Brief.
Every line from the top of the records through the line containing "Gravitation zwischen zwei" should be retyped exactly; the pictures should not.

Records from a dataset
::::::::::

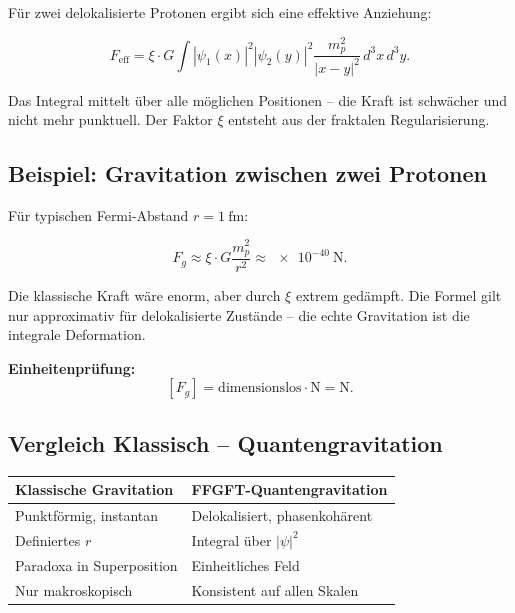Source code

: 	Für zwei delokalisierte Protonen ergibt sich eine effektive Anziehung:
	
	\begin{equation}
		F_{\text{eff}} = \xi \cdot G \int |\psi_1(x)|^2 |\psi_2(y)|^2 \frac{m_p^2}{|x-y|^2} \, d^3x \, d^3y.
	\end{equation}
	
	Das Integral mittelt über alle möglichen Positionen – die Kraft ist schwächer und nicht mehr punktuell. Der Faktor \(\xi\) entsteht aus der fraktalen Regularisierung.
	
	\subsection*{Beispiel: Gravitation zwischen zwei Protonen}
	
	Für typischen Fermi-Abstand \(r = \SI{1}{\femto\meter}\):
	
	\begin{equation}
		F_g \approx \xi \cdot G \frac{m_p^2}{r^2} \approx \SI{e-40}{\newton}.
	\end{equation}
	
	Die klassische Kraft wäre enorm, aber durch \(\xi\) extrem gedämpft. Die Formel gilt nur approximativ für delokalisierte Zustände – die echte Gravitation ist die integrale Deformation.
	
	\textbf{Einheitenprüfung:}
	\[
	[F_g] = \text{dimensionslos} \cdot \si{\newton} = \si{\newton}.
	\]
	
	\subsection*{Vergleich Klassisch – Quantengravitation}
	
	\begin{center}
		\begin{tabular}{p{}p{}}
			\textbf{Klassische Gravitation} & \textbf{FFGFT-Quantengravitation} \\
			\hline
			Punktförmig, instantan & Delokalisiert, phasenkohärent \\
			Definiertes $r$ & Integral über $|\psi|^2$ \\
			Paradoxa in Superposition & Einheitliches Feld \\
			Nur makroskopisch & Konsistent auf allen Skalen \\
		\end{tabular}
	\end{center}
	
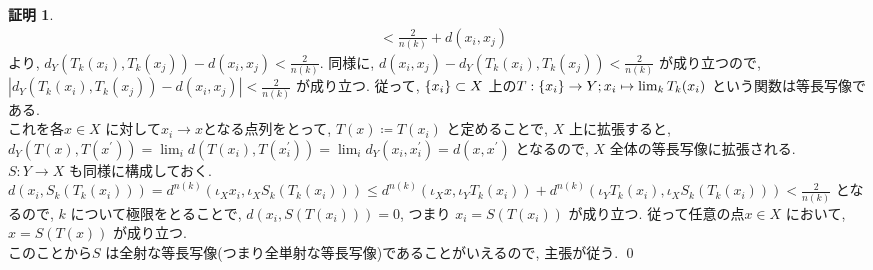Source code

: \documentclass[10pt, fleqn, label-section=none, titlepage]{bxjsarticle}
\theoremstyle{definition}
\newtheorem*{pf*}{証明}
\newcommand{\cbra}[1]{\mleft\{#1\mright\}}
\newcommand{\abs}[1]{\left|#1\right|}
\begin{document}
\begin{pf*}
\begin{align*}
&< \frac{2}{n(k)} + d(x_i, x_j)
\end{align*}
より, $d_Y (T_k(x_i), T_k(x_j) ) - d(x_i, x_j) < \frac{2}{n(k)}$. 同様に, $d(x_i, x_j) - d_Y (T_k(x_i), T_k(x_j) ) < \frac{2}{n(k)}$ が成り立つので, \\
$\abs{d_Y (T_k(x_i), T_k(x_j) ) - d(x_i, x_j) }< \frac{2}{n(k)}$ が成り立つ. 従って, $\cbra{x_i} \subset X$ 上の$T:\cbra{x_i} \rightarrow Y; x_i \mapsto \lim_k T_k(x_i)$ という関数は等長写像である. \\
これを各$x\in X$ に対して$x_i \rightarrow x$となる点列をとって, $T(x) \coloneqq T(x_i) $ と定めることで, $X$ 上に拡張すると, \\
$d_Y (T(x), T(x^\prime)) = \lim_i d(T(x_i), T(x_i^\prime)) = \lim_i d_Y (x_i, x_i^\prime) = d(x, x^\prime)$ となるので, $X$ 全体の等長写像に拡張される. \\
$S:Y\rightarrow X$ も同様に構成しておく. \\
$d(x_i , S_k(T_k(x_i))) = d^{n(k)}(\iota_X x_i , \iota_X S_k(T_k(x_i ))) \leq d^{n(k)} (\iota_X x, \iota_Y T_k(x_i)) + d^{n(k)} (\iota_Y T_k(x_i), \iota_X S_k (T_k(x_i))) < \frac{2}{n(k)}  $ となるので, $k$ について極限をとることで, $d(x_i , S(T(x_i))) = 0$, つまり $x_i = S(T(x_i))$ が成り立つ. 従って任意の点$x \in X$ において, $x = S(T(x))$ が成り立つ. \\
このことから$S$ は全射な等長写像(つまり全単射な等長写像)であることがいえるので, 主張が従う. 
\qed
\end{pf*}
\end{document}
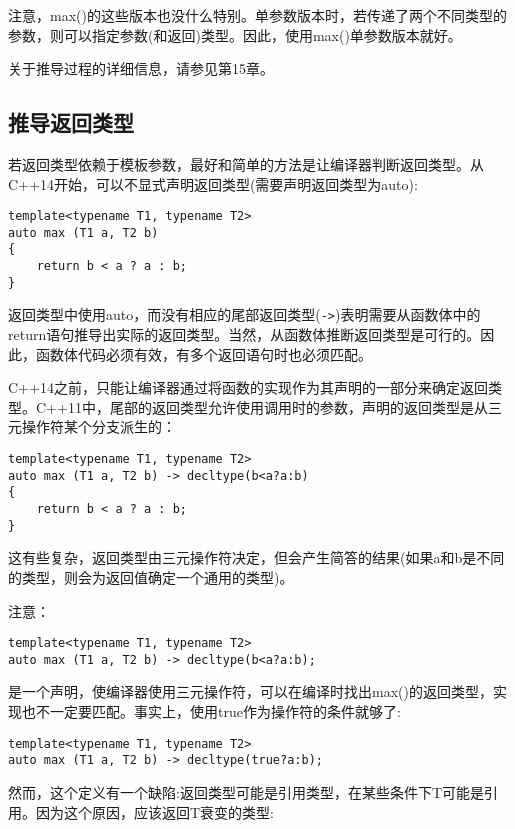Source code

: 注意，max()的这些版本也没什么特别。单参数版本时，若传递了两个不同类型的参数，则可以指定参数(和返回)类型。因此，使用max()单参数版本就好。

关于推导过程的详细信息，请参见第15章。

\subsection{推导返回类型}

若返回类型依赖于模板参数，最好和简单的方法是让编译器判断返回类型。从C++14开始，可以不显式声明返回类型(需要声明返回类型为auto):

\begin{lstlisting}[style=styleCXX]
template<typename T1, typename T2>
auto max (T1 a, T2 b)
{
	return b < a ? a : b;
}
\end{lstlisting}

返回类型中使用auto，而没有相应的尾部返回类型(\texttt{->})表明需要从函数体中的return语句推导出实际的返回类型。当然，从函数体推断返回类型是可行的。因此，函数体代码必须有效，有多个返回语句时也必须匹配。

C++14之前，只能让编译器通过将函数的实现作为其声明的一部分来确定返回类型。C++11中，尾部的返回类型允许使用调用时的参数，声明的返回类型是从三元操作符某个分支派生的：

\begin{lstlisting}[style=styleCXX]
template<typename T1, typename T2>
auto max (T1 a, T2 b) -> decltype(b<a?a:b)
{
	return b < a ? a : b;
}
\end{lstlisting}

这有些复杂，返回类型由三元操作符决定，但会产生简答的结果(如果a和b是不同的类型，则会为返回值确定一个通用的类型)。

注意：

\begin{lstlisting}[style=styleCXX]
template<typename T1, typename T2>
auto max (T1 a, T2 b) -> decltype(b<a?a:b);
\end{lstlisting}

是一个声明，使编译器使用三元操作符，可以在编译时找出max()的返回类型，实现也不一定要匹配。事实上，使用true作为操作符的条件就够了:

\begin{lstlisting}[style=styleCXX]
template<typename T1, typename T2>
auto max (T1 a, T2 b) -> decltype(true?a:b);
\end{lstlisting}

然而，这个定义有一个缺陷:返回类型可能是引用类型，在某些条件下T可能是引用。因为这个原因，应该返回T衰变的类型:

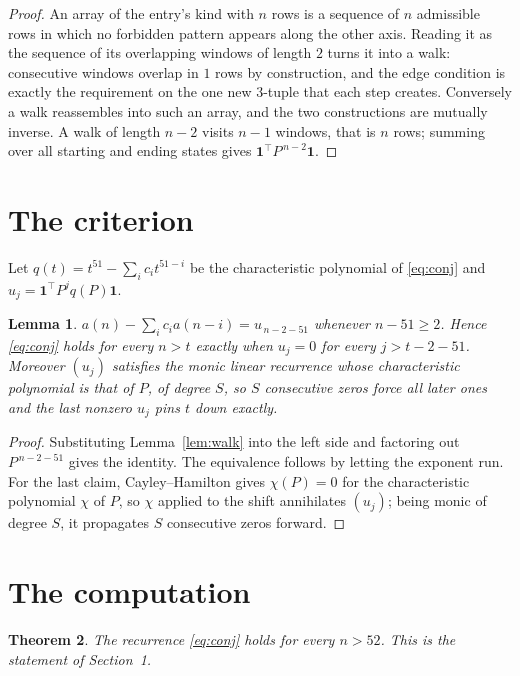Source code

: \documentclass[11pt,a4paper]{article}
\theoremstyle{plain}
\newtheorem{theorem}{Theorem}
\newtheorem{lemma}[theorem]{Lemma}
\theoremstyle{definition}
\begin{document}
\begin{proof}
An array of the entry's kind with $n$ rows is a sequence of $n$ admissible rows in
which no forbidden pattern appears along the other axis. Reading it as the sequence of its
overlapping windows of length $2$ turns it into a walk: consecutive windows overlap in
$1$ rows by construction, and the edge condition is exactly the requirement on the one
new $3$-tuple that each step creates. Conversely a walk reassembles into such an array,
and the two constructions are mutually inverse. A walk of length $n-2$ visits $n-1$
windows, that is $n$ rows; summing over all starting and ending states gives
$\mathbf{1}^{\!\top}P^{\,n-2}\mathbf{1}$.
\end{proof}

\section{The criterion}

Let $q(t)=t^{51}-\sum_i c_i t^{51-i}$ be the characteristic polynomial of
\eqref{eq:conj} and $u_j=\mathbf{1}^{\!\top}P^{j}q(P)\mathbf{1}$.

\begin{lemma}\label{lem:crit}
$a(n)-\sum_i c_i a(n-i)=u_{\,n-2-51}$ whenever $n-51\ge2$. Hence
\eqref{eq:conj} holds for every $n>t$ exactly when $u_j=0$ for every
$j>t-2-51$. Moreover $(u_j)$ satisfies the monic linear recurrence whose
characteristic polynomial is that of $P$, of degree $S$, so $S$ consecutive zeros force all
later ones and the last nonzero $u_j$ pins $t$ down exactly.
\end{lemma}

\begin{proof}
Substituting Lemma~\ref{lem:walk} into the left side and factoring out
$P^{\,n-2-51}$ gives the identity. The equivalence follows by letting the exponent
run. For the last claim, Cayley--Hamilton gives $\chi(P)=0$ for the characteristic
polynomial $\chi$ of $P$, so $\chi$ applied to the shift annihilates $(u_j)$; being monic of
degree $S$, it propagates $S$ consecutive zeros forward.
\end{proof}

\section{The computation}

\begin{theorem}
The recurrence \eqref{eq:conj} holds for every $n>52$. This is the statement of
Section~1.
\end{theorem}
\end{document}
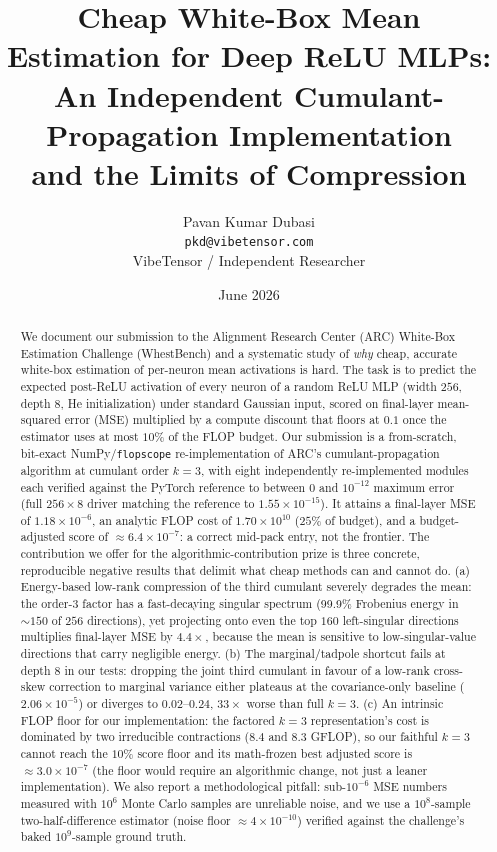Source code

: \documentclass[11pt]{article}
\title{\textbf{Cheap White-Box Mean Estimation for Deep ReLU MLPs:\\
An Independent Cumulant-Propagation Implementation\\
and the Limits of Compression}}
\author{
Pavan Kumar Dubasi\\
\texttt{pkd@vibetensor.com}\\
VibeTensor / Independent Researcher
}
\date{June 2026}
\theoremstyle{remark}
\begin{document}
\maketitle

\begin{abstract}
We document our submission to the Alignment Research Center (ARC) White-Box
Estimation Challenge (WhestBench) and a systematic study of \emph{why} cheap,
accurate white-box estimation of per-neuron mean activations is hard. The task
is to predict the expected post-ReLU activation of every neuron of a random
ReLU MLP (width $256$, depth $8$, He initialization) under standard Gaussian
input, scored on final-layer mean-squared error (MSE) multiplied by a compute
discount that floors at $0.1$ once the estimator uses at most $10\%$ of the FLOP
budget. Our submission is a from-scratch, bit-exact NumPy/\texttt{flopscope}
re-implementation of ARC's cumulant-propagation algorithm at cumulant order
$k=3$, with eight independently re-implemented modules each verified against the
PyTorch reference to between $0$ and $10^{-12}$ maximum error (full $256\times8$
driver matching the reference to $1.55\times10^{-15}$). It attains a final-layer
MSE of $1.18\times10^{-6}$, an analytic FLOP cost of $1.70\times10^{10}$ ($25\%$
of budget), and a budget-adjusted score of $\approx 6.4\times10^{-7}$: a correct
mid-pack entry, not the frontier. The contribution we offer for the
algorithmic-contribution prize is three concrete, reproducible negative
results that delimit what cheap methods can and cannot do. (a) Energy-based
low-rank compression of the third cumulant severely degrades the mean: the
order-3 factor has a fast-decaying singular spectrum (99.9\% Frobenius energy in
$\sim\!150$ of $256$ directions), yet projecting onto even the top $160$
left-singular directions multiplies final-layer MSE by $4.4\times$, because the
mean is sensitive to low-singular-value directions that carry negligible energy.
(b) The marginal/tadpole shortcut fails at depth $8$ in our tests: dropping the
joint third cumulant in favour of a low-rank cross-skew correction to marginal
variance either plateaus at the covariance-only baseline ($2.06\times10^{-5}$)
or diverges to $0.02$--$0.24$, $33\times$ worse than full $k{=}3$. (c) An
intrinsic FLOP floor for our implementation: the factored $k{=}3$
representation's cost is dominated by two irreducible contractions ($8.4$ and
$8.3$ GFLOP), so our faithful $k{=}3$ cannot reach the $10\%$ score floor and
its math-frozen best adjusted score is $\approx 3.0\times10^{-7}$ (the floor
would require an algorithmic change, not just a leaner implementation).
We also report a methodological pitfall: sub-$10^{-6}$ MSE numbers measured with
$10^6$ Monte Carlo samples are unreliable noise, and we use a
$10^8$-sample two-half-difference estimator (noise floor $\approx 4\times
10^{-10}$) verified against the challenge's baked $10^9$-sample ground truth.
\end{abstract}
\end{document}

::::::::::

Finished exercise.
Source code

: 	Für zwei delokalisierte Protonen ergibt sich eine effektive Anziehung:
	
	\begin{equation}
		F_{\text{eff}} = \xi \cdot G \int |\psi_1(x)|^2 |\psi_2(y)|^2 \frac{m_p^2}{|x-y|^2} \, d^3x \, d^3y.
	\end{equation}
	
	Das Integral mittelt über alle möglichen Positionen – die Kraft ist schwächer und nicht mehr punktuell. Der Faktor \(\xi\) entsteht aus der fraktalen Regularisierung.
	
	\subsection*{Beispiel: Gravitation zwischen zwei Protonen}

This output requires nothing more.